Individualism in the legal profession, like other walks of life, thrives on legends and myths. The profession cherishes certain images. One of these images is the image of the rugged individual.
Rugged Individualism is an important part of the American tradition. Pioneers were rugged individuals. The legal profession, an adversarial profession, cherishes this image, but it is not an accurate image of the profession in modern times. In the days of pioneers, it probably was a reasonably accurate image of the role of lawyers. Up until the Civil War the primary method of legal education was apprenticeship. Would-be lawyers “read” the law in the office of practitioners. There were no large firms. Law schools were not an important part of the picture. Individuals were the practitioners. Practitioners such as Daniel Webster, Abraham Lincoln, and Henry Clay certainly fit the definition of rugged individuals. They were powerful orators. They developed strong reputations. Their trials attracted audiences.
The Civil War, and its aftermath, brought many changes to the legal profession. Regardless of many other cultural causes, the Civil War, in a large sense, was about whether there would be an industrial revolution in the United States. It pitted the Northern industrial economy against the Southern agrarian economy. The central commodity for both was cotton. Slavery was an adjunct feature of the agrarian economy and became a popular cause. There were strongly held anti-Slavery sentiments, but they did not precipitate the war. But as the saying goes, “All is fair in love and War.” It was inevitable that the industrial political forces would take advantage of the strong anti-slavery emotions. It is a bit ironic that at the same time the union forces were “dealing with the slavery issue,” the were also removing native Americans from their own lands—taking their land by military force. The underlying roots of the Civil War were strongly embedded in the desire for industrial progress. The question was whether politics would be controlled by an industrial economy or an agrarian economy.

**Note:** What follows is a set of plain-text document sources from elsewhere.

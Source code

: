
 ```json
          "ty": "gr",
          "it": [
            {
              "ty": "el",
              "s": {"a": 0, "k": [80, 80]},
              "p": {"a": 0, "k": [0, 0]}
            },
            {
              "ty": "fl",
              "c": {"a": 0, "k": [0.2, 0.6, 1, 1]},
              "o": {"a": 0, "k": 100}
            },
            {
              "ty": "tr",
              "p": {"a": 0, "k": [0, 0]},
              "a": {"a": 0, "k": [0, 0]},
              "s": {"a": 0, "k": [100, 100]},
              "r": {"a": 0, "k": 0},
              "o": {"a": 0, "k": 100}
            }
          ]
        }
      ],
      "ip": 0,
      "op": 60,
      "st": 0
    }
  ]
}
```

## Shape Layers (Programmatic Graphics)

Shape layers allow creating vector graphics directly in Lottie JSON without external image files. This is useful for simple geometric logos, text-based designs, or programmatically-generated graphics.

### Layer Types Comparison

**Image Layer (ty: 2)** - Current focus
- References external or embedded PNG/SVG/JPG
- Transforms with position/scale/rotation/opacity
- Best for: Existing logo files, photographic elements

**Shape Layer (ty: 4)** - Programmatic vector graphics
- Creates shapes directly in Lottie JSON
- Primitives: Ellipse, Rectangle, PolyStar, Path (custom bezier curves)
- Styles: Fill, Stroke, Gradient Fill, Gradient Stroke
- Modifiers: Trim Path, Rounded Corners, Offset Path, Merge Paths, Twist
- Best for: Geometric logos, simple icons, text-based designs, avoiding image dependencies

Cotton was the principle commodity at issue. The industrial revolution in the United States began with the cotton mills of Lowell Massachusetts. Of course, railroads and manufacturing were also important elements of the industrial revolution. The War decided the issue in favor of industrialism. Shortly after the Civil War ended, in 1871, Harvard Law School launched the case method of study for law schools. Under the leadership of Dean Christopher Columbus Langdell, the case method put a double twist on the idea of precedent in the law. Not only was the previous case a source of law and basis for a decision, the study of earlier cases became the primary method for the study of law. This seemed to show that courts “make” law.
Civil War veteran, Oliver Wendell Holmes, Jr. was one of the Harvard Law School professors. He was also a member of the “Harvard Club,” along with the great American psychologist/philosopher, William James. Holmes would become an important legal philosopher and Chief Justice of the Supreme Court. No doubt seeking to find a foundation for law base on the strong sentiment for empiricism that was consistent with the pragmatic thoughts of the Harvard Club, he made statements like “Law is what a court does.” This furthered the idea that courts actually make law rather than finding it in the beliefs and practices of the culture. (It is one thing for courts to “make” law in struggling to properly decide a case; it is quite another for courts to use the decisions in a case as an excuse to preempt the work reserved to the legislative branch.) But this was the milieu in which law school came to be the accepted means of legal education.
Corporations controlled industry. Large law firms like the Cravath Firm in New York quickly became the advisors to the developing corporate America. Ownership of property quickly transitioned from individual ownership to corporate ownership with individuals being stockholders who did not manage the wealth. As law firms developed, the “A” students were hired by the leading law firms, who worked as teams of specialists, and became the advisors of business. Rugged individuals were not in charge.
Even in the changed environment, the mythology of individualism in the practice of law continued. After the turn of the 20th Century, there was the famous Scopes Monkey Trial in Tennessee pitting Clarence Darrow against William Jennings Bryan. The famous names helped to perpetuate the myth of the importance of individualism in the practice of law. However, the main business of advising the railroads and burgeoning corporate America rested with the proliferating large law firms. The actual practice of law as it affected the development of America was not in the hands of individual solo lawyers.
Nevertheless, the imagery is still a highly romantic notion that affects the self-perception of the members of the legal profession. The State of Alabama, during the first half of the Twentieth Century was gradually emerging from the agrarian economy and moving toward the industrial economy. That provided the perfect setting for To Kill a Mocking Bird . In the pleasant glow of that romantic notion of lawyering, the Alabama legal profession in recent years formed the “Atticus Finch” Society. While the bedrock virtues of total honesty, and loyalty to the client, the legal system and the truth remains absolutely necessary for the successful operation of any legal system, reality today does not sustain the Atticus Finch role model in the actual operation of the legal system any more than doctors making house calls provides an adequate image for today’s medical care.
The reality of law today is dominated by and exists in a complex corporate environment. The image of individualism is no longer a valid working model for attorneys. We need to find new images that retain all of the necessary virtues.